Princess Cecilie of Greece and Denmark (June 22, 1911 –November 16, 1937) was the third child and daughter of Prince Andrew of Greece and Denmark and Princess Alice of Battenberg and thus a sister of Prince Philip, Duke of Edinburgh. She was born at the summer estate of the Greek Royal Family at Tatoi, fifteen kilometres north of Athens.

IMG_6315
Cecilie of Greece and Denmark

Her mother was the daughter of Prince Louis of Battenberg (a grandson of Grand Duke Ludwig II of Hesse-Darmstadt) and Princess Victoria of Hesse and By Rhine, daughter of Grand Duke Ludwig IV of Hesse and by Rhine (another grandson of Grand Duke Ludwig II of Hesse-Darmstadt) and Princess Alice of the United Kingdom (second daughter of Queen Victoria of the United Kingdom and Prince Albert of Saxe-Coburg-Gotha).

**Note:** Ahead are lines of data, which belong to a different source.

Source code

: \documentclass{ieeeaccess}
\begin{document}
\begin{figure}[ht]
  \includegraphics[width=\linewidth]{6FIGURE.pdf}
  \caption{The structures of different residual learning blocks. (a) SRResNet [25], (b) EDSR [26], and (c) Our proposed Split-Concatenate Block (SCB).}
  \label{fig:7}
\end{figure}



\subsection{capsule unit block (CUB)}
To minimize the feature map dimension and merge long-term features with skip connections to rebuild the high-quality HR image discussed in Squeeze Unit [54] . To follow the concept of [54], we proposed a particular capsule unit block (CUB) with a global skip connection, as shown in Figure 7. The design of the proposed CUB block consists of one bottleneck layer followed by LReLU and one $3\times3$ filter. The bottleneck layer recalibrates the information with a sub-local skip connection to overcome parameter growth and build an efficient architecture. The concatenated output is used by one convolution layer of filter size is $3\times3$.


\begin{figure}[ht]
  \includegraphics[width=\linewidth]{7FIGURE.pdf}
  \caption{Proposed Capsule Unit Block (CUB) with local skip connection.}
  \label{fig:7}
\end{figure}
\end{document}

Although her given name was Cecilie, she was known to her family as Cécile. Cecilie was baptised at Tatoi on July 2, 1911. Her godparents were King George V of the United Kingdom, Grand Duke Ernst-Ludwig of Hesse and By Rhine, Prince Nicholas of Greece and Duchess Vera of Württemberg. Through her father Cecilie was a grandchild of King George I of Greece and his wife Grand Duchess Olga Konstantinovna of Russia (a granddaughter of Czar Nicholas I of Russia).

IMG_6314
The family of Prince and Princess Andrew of Greece and Denmark. (Cecilie is fifth from the left and Prince Philip, Duke of Edinburgh, is the little boy at the end).

Cecilie had three sisters: Margarita (wife of Prince Gottfried of Hohenlohe-Langenburg), Theodora (wife of Berthold, Margrave of Baden) and Sophie (wife firstly of Prince Christoph of Hesse and secondly of Prince Georg Wilhelm of Hanover). Her brother Philip, later Duke of Edinburgh, is the husband of Queen Elizabeth II of the United Kingdom.

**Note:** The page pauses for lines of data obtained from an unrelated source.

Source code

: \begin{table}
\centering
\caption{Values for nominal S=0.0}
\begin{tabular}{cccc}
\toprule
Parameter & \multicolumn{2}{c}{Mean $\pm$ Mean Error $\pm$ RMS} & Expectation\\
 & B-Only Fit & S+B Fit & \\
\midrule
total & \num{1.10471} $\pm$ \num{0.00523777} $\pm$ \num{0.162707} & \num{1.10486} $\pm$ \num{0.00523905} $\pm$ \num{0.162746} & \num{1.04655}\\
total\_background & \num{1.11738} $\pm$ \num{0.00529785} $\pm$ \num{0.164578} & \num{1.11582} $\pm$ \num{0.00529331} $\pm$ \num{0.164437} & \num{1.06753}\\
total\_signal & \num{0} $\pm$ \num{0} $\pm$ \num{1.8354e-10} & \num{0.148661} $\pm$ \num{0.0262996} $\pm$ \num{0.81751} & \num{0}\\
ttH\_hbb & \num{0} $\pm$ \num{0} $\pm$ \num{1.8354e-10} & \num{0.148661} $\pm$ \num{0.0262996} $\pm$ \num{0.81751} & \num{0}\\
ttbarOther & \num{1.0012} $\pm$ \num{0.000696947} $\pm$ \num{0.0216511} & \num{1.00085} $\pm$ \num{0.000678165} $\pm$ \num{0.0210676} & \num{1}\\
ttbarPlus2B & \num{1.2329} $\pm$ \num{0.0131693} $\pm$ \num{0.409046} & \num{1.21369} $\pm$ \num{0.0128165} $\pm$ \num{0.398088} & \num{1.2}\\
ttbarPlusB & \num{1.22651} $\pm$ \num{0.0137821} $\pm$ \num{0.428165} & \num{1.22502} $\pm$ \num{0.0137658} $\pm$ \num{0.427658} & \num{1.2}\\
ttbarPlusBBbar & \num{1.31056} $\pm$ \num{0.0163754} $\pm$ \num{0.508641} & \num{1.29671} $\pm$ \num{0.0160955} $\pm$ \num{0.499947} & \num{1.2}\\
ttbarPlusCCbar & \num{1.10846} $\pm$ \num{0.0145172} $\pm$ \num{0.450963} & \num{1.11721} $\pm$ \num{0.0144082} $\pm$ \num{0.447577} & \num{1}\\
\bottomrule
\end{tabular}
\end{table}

On February 2, 1931 at Darmstadt, Cecilie married Prince Georg-Donatus, Hereditary Grand Duke of Hesse and by Rhine, her maternal first cousin once removed. Georg Donatus, was the son of Ernest-Ludwig, Grand Duke of Hesse and By Rhine (son of Grand Duke Ludwig IV of Hesse-Denmark and Princess Alice of the United Kingdom) and his second wife Princess Eleonore of Solms-Hohensolms-Lich.

They had four children:

Ludwig 1931-1937
Alexander 1933-1937
Johanna 1936-1939
Stillborn son 1937-1937

On May 1, 1937 Cecilie and her husband both joined the Nazi Party.

Death
IMG_6313
Princess Cecilie of Greece and Denmark

In October 1937, Cecilie’s father-in-law Grand Duke Ernst-Ludwig of Hesse and by Rhine died, making Georg-Donats titular Grand Duke of Hesse and By Rhine. A few weeks after the funeral, her brother-in-law Prince Ludwig was due to be married to the Hon. Margaret Campbell-Geddes in London.

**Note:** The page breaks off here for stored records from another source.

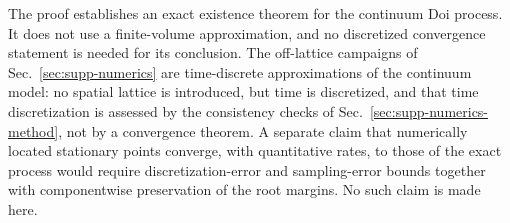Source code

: \documentclass[aps,physrev,onecolumn,amsmath,amssymb,longbibliography]{revtex4-2}
\begin{document}
The proof establishes an exact existence theorem for the continuum Doi
process.  It does not use a finite-volume approximation, and no discretized
convergence statement is needed for its conclusion.  The off-lattice
campaigns of Sec.~\ref{sec:supp-numerics} are time-discrete approximations of
the continuum model: no spatial lattice is introduced, but time is
discretized, and that time discretization is assessed by the
consistency checks of Sec.~\ref{sec:supp-numerics-method}, not by a
convergence theorem.  A separate claim that numerically located stationary
points converge, with quantitative rates, to those of the exact process
would require discretization-error and sampling-error bounds together with
componentwise preservation of the root margins.  No such claim is made
here.


\end{document}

On November 16, 1937, Georg Donatus, Cecilie, their two young sons, Ludwig and Alexander, and Georg’s mother Grand Duchess Eleonore left Darmstadt for London, where they planned to attend the wedding. The aircraft in which they were travelling crashed in flames after hitting a factory chimney near Ostend, Belgium, killing all on board. Cecilia was eight months pregnant with her fourth child at the time of the crash, and the remains of the baby were found in the wreckage; a Belgian official enquiry concluded that Cecilie had given birth mid-flight and the landing attempt was made in bad weather because of this.

Cecilie was buried with her husband and three of her children in Darmstadt at the Rosenhöhe, the traditional burial place of the Hesse family. Cecilie’s daughter Johanna was adopted by her paternal uncle, Prince Ludwig and his wife Margaret (who married the day after the crash). However, Johanna died two years later from meningitis and is buried with her parents and siblings. Cecilie was the first of Prince Andrew and Princess Alice’s children to die.